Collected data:
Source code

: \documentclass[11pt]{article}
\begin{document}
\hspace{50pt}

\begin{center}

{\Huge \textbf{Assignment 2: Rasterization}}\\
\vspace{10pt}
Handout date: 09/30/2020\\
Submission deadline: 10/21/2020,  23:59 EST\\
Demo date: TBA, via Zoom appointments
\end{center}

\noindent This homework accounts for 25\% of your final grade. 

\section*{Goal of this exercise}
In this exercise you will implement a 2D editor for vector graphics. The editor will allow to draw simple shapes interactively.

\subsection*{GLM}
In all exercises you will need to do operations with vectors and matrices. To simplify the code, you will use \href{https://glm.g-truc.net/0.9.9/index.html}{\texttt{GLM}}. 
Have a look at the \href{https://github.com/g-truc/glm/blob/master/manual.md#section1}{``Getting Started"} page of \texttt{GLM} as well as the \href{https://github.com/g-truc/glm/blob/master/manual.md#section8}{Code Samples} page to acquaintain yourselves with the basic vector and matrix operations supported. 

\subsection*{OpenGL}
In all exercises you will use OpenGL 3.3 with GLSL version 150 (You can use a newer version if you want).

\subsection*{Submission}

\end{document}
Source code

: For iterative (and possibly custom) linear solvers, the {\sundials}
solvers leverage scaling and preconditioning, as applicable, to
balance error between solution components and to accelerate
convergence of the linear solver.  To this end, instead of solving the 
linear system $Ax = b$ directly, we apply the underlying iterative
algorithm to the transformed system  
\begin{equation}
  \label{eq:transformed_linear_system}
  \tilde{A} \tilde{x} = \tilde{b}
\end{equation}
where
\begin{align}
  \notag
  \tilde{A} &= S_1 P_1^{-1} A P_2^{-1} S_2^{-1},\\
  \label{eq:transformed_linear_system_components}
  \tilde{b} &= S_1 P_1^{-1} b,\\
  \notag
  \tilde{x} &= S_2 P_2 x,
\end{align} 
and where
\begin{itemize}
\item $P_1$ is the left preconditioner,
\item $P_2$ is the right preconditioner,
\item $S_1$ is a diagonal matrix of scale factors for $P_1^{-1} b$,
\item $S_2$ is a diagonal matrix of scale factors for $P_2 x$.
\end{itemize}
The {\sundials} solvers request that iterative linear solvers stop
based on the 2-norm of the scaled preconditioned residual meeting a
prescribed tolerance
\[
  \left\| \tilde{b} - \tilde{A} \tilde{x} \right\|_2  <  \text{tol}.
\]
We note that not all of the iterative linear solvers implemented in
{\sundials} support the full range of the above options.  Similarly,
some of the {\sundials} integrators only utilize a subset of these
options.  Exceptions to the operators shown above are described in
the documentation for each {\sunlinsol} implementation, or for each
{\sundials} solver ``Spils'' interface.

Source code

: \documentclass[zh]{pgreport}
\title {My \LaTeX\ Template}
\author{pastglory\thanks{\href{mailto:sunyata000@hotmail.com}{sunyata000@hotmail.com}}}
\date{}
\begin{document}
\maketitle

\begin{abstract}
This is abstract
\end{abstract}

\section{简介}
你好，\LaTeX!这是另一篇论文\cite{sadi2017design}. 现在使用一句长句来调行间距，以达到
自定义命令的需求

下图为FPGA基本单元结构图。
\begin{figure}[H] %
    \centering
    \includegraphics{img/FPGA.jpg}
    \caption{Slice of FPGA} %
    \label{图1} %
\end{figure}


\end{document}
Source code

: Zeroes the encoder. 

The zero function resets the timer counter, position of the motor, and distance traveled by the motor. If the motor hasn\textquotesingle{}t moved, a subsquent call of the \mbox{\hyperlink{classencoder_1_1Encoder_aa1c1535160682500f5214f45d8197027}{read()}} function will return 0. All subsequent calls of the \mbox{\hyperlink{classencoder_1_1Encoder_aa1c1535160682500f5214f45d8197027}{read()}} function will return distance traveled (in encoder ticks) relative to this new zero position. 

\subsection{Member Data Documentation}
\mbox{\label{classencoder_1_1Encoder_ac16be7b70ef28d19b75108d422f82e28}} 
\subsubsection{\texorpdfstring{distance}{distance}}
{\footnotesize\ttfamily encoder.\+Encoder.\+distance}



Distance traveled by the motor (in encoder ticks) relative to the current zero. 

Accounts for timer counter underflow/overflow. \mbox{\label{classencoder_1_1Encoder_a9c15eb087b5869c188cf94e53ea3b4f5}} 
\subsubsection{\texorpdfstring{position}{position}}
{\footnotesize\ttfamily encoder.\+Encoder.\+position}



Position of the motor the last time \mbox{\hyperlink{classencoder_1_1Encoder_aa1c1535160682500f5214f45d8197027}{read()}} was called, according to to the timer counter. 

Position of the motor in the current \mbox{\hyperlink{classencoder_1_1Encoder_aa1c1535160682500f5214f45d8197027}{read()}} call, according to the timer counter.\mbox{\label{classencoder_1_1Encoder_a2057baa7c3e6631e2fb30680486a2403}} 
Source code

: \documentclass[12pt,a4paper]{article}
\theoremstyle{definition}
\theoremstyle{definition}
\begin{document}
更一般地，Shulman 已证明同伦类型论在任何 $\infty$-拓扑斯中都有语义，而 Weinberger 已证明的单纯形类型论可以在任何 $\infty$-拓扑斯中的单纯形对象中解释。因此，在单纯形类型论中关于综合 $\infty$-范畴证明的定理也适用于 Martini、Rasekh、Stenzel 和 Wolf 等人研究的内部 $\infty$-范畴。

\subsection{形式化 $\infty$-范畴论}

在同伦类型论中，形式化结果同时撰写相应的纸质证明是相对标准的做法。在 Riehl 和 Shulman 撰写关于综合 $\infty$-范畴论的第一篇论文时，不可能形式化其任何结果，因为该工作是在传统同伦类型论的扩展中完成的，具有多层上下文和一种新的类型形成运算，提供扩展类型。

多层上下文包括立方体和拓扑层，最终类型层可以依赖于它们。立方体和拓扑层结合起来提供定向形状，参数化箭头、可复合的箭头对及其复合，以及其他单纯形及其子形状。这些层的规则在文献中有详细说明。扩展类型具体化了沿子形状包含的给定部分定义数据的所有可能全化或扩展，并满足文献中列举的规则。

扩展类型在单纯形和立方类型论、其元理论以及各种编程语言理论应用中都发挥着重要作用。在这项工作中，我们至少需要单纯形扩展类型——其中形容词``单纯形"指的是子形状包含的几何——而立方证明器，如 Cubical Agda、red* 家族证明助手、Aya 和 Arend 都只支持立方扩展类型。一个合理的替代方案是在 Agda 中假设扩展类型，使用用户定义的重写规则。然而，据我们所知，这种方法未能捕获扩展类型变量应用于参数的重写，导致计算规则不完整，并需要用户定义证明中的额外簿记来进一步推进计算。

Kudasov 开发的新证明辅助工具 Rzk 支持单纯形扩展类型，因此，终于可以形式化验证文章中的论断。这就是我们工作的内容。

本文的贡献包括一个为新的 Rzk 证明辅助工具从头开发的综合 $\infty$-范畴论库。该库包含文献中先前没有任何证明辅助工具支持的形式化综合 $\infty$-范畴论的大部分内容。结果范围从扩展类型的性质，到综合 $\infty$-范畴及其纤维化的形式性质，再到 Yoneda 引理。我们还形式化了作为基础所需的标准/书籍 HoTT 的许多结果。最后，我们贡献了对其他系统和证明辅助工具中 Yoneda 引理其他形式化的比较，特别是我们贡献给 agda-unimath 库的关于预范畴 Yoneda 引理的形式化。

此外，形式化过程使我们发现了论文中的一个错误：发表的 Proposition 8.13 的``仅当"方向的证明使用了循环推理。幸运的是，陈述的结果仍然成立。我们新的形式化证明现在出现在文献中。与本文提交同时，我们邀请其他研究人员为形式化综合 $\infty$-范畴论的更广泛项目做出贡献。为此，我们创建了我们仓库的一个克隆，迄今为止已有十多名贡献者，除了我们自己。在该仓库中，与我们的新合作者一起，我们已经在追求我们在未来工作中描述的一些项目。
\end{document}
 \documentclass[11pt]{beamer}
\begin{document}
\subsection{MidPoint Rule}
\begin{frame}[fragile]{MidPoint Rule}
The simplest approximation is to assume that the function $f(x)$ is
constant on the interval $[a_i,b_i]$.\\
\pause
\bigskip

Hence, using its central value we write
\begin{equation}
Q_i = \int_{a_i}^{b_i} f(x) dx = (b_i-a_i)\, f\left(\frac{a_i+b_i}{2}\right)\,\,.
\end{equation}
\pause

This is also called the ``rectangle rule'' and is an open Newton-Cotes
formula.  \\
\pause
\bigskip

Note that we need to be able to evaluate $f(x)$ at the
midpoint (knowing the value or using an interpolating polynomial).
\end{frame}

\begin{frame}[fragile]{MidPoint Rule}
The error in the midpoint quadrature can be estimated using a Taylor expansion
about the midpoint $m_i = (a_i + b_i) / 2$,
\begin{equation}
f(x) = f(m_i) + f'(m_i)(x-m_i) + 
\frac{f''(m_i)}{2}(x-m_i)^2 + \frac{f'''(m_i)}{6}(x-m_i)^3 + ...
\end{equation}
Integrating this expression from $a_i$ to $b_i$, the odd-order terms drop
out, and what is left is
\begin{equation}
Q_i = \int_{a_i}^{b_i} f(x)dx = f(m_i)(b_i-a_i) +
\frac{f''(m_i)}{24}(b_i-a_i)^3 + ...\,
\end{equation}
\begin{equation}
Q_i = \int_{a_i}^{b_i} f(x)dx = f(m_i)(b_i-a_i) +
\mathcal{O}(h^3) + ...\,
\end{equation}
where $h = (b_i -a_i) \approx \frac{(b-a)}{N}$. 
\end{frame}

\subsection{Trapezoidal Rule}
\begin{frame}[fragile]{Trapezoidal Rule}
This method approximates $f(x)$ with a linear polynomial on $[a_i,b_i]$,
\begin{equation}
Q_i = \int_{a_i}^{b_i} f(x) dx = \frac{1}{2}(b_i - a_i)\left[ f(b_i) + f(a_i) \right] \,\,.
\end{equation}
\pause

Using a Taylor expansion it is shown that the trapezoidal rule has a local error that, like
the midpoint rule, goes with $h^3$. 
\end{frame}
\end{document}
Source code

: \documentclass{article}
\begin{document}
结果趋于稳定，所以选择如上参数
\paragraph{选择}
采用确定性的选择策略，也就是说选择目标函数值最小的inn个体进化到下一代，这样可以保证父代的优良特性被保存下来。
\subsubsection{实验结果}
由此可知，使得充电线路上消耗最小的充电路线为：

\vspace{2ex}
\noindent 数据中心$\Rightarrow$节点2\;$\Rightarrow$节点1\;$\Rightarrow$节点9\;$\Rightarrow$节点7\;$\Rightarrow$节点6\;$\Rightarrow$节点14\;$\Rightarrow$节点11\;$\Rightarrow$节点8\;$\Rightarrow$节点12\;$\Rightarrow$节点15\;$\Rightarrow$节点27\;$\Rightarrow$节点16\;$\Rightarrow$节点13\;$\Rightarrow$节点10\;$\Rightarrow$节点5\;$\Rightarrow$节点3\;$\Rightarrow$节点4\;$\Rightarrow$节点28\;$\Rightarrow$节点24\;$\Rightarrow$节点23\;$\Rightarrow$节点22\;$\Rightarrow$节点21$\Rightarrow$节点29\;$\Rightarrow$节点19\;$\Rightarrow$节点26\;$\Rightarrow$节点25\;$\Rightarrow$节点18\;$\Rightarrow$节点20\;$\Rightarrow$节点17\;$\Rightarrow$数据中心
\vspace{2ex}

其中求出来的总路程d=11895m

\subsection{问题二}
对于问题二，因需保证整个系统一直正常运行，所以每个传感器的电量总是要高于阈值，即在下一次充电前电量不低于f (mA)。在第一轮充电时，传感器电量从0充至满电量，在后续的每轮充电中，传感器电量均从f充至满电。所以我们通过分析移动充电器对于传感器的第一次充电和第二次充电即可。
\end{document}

Action item:
Write out the lines of the entries, word for word, from the first through the one containing "In all exercises you will need", and stop at that line.

Answer to the exercise:
Source code

: \documentclass[11pt]{article}
\begin{document}
\hspace{50pt}

\begin{center}

{\Huge \textbf{Assignment 2: Rasterization}}\\
\vspace{10pt}
Handout date: 09/30/2020\\
Submission deadline: 10/21/2020,  23:59 EST\\
Demo date: TBA, via Zoom appointments
\end{center}

\noindent This homework accounts for 25\% of your final grade. 

\section*{Goal of this exercise}
In this exercise you will implement a 2D editor for vector graphics. The editor will allow to draw simple shapes interactively.

\subsection*{GLM}
In all exercises you will need to do operations with vectors and matrices. To simplify the code, you will use \href{https://glm.g-truc.net/0.9.9/index.html}{\texttt{GLM}}. 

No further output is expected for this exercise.